TASK STATEMENT —
Pictures stay out of the copy. Retype exactly the lines below from the one with "- ✅ **IP geolocation specific methods**" through the one with "Let's make the".

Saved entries
%%

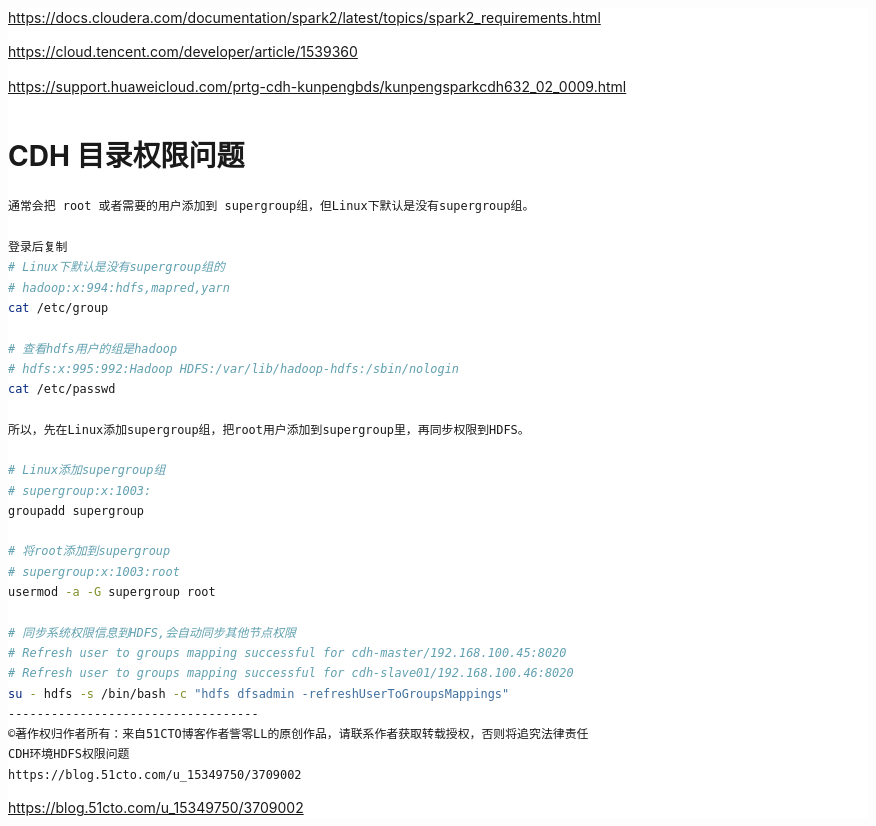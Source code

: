 https://docs.cloudera.com/documentation/spark2/latest/topics/spark2_requirements.html


https://cloud.tencent.com/developer/article/1539360

https://support.huaweicloud.com/prtg-cdh-kunpengbds/kunpengsparkcdh632_02_0009.html


# CDH 目录权限问题

```sh
通常会把 root 或者需要的用户添加到 supergroup组，但Linux下默认是没有supergroup组。

登录后复制
# Linux下默认是没有supergroup组的
# hadoop:x:994:hdfs,mapred,yarn
cat /etc/group

# 查看hdfs用户的组是hadoop
# hdfs:x:995:992:Hadoop HDFS:/var/lib/hadoop-hdfs:/sbin/nologin
cat /etc/passwd

所以，先在Linux添加supergroup组，把root用户添加到supergroup里，再同步权限到HDFS。

# Linux添加supergroup组
# supergroup:x:1003:
groupadd supergroup

# 将root添加到supergroup
# supergroup:x:1003:root
usermod -a -G supergroup root

# 同步系统权限信息到HDFS,会自动同步其他节点权限
# Refresh user to groups mapping successful for cdh-master/192.168.100.45:8020
# Refresh user to groups mapping successful for cdh-slave01/192.168.100.46:8020
su - hdfs -s /bin/bash -c "hdfs dfsadmin -refreshUserToGroupsMappings"
-----------------------------------
©著作权归作者所有：来自51CTO博客作者訾零LL的原创作品，请联系作者获取转载授权，否则将追究法律责任
CDH环境HDFS权限问题
https://blog.51cto.com/u_15349750/3709002
```

https://blog.51cto.com/u_15349750/3709002
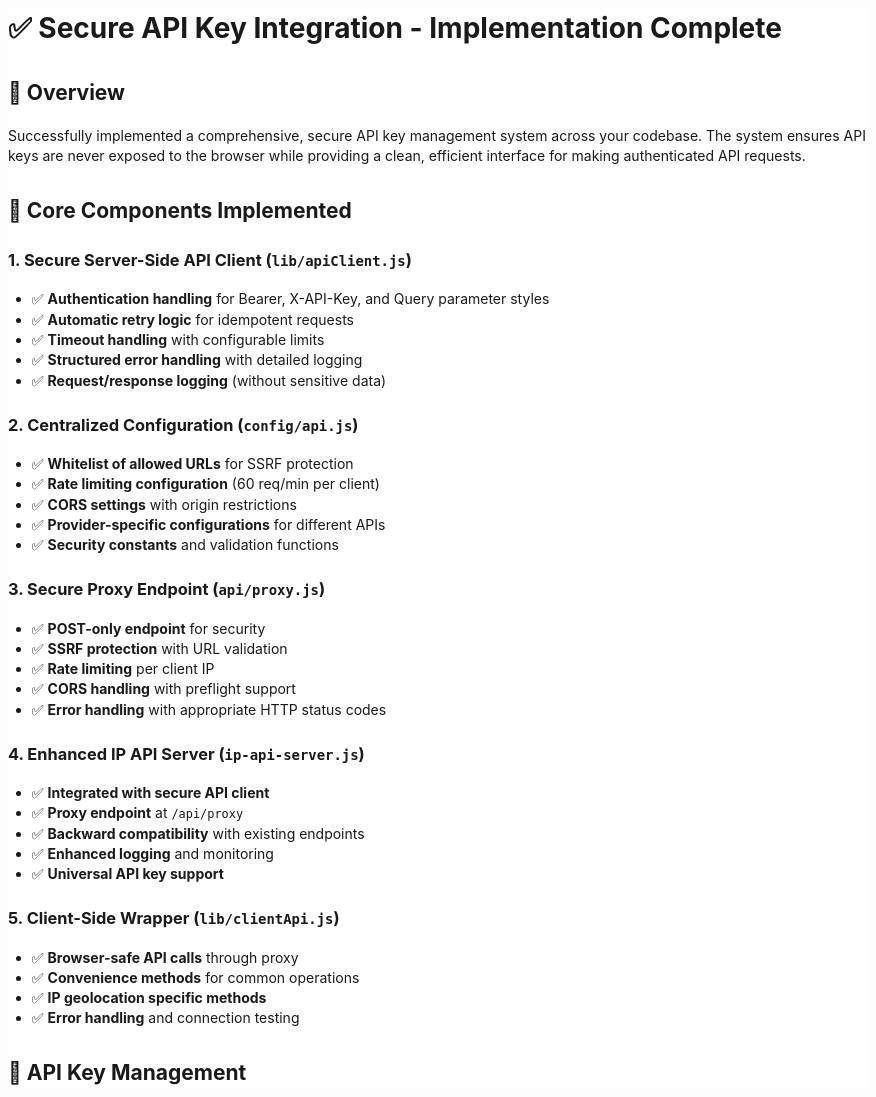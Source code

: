 # ✅ Secure API Key Integration - Implementation Complete

## 🎯 Overview

Successfully implemented a comprehensive, secure API key management system across your codebase. The system ensures API keys are never exposed to the browser while providing a clean, efficient interface for making authenticated API requests.

## 🔧 Core Components Implemented

### 1. **Secure Server-Side API Client** (`lib/apiClient.js`)
- ✅ **Authentication handling** for Bearer, X-API-Key, and Query parameter styles
- ✅ **Automatic retry logic** for idempotent requests
- ✅ **Timeout handling** with configurable limits
- ✅ **Structured error handling** with detailed logging
- ✅ **Request/response logging** (without sensitive data)

### 2. **Centralized Configuration** (`config/api.js`)
- ✅ **Whitelist of allowed URLs** for SSRF protection
- ✅ **Rate limiting configuration** (60 req/min per client)
- ✅ **CORS settings** with origin restrictions
- ✅ **Provider-specific configurations** for different APIs
- ✅ **Security constants** and validation functions

### 3. **Secure Proxy Endpoint** (`api/proxy.js`)
- ✅ **POST-only endpoint** for security
- ✅ **SSRF protection** with URL validation
- ✅ **Rate limiting** per client IP
- ✅ **CORS handling** with preflight support
- ✅ **Error handling** with appropriate HTTP status codes

### 4. **Enhanced IP API Server** (`ip-api-server.js`)
- ✅ **Integrated with secure API client**
- ✅ **Proxy endpoint** at `/api/proxy`
- ✅ **Backward compatibility** with existing endpoints
- ✅ **Enhanced logging** and monitoring
- ✅ **Universal API key support**

### 5. **Client-Side Wrapper** (`lib/clientApi.js`)
- ✅ **Browser-safe API calls** through proxy
- ✅ **Convenience methods** for common operations
- ✅ **IP geolocation specific methods**
- ✅ **Error handling** and connection testing

## 🔑 API Key Management
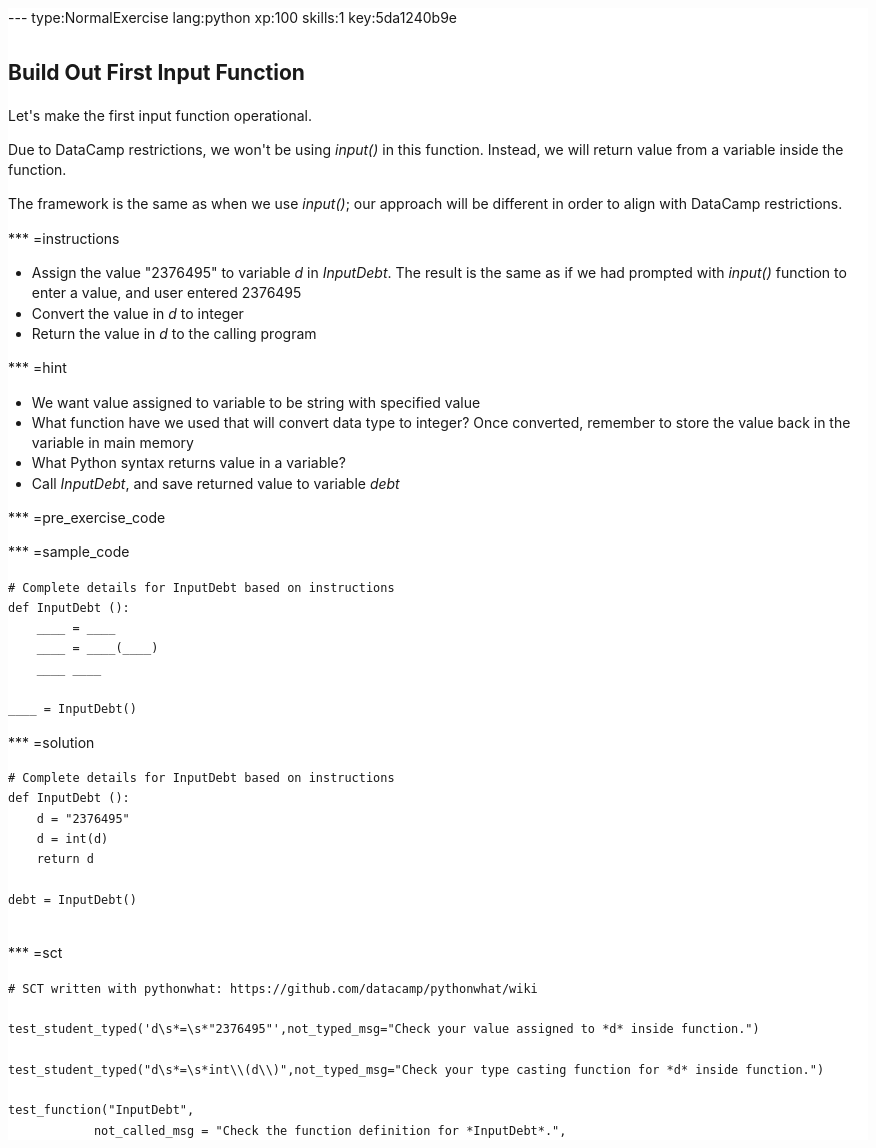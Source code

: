 --- type:NormalExercise lang:python xp:100 skills:1 key:5da1240b9e
## Build Out First Input Function

Let's make the first input function operational.  

Due to DataCamp restrictions, we won't be using *input()* in this function.  Instead, we will return value from a variable inside the function.  

The framework is the same as when we use *input()*; our approach will be different in order to align with DataCamp restrictions.


*** =instructions
- Assign the value "2376495" to variable *d* in *InputDebt*.  The result is the same as if we had prompted with *input()* function to enter a value, and user entered 2376495
- Convert the value in *d* to integer
- Return the value in *d* to the calling program

*** =hint
- We want value assigned to variable to be string with specified value
- What function have we used that will convert data type to integer?  Once converted, remember to store the value back in the variable in main memory
- What Python syntax returns value in a variable?
- Call *InputDebt*, and save returned value to variable *debt*

*** =pre_exercise_code
```{python}

```

*** =sample_code
```{python}
# Complete details for InputDebt based on instructions
def InputDebt ():
    ____ = ____
    ____ = ____(____)
    ____ ____

____ = InputDebt()

```

*** =solution
```{python}
# Complete details for InputDebt based on instructions
def InputDebt ():
    d = "2376495"
    d = int(d)
    return d
    
debt = InputDebt()


```

*** =sct
```{python}
# SCT written with pythonwhat: https://github.com/datacamp/pythonwhat/wiki

test_student_typed('d\s*=\s*"2376495"',not_typed_msg="Check your value assigned to *d* inside function.")

test_student_typed("d\s*=\s*int\\(d\\)",not_typed_msg="Check your type casting function for *d* inside function.")

test_function("InputDebt", 
            not_called_msg = "Check the function definition for *InputDebt*.",
```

%%

SOLUTION —
- ✅ **IP geolocation specific methods**
- ✅ **Error handling** and connection testing

## 🔑 API Key Management
Source code

: --- type:NormalExercise lang:python xp:100 skills:1 key:5da1240b9e
## Build Out First Input Function

Let's make the first input function operational.  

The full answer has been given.